Blacker Friday
by Edd
The CEO turned to Phyllis Baker. “Lunch for four thousand, please,” he said, looking down on the fleet of school buses pulling into the parking lot. “Peanut butter sandwiches, apples, cookies, juice, that sort of thing.”
It was Take Your Child to Work Day. The big day.
Phyllis made a few notes, and returned to her desk to place the order. Then she walked the cubicles where each boy or girl was installed at a workstation laboriously handwriting their letter.
“Dear Santa: I have been nice all year.”
That’s how each letter would start. Each one would go on to ask for CyberMore, Inc’s success. Some would request a share price increase, some asked for increased orders, some for less expensive supplies. A few children in a pilot program asked for disasters to befall the corporation’s major competitor CompuXS, but Child Resources felt such requests endangered those childrens’ naughty/nice ratio for the next year.

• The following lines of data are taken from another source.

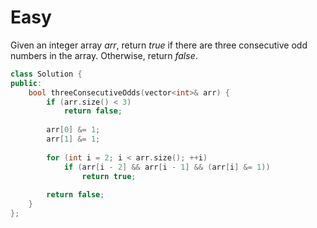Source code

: # Easy

Given an integer array $arr$, return $true$ if there are three consecutive odd numbers in the array. Otherwise, return $false$.

```cpp
class Solution {
public:
    bool threeConsecutiveOdds(vector<int>& arr) {
        if (arr.size() < 3)
            return false;
        
        arr[0] &= 1;
        arr[1] &= 1;
        
        for (int i = 2; i < arr.size(); ++i)
            if (arr[i - 2] && arr[i - 1] && (arr[i] &= 1))
                return true;
        
        return false;
    }
};
```
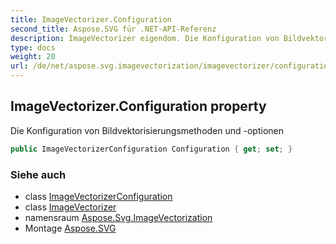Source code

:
 ```yaml
---
title: ImageVectorizer.Configuration
second_title: Aspose.SVG für .NET-API-Referenz
description: ImageVectorizer eigendom. Die Konfiguration von Bildvektorisierungsmethoden und optionen
type: docs
weight: 20
url: /de/net/aspose.svg.imagevectorization/imagevectorizer/configuration/
---
```

## ImageVectorizer.Configuration property

Die Konfiguration von Bildvektorisierungsmethoden und -optionen

```csharp
public ImageVectorizerConfiguration Configuration { get; set; }
```

### Siehe auch

* class [ImageVectorizerConfiguration](../../imagevectorizerconfiguration/)
* class [ImageVectorizer](../)
* namensraum [Aspose.Svg.ImageVectorization](../../imagevectorizer/)
* Montage [Aspose.SVG](../../../)


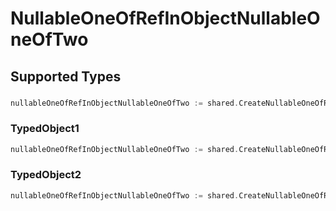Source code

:# NullableOneOfRefInObjectNullableOneOfTwo


## Supported Types

### 

```go
nullableOneOfRefInObjectNullableOneOfTwo := shared.CreateNullableOneOfRefInObjectNullableOneOfTwoAny(interface{}{/* values here */})
```

### TypedObject1

```go
nullableOneOfRefInObjectNullableOneOfTwo := shared.CreateNullableOneOfRefInObjectNullableOneOfTwoTypedObject1(shared.TypedObject1{/* values here */})
```

### TypedObject2

```go
nullableOneOfRefInObjectNullableOneOfTwo := shared.CreateNullableOneOfRefInObjectNullableOneOfTwoTypedObject2(shared.TypedObject2{/* values here */})
```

Child Resources. Phyllis’ department, one of the best-funded at CyberMore. The equipment to monitor every employees’ child alone ran over a billion dollars. “Can’t have the little darlings getting into mischief,” the CEO said.
Phyllis loaded food on a gray cart and wheeled it from cubicle to cubicle. To every delighted child she whispered the secret of making invisible ink from apple juice. She suggested that they negate their visible wish. “Wouldn’t you rather have a dog?” she’d say, while CompuXS shares multiplied in her account. “I think you really want a toy, don’t you?”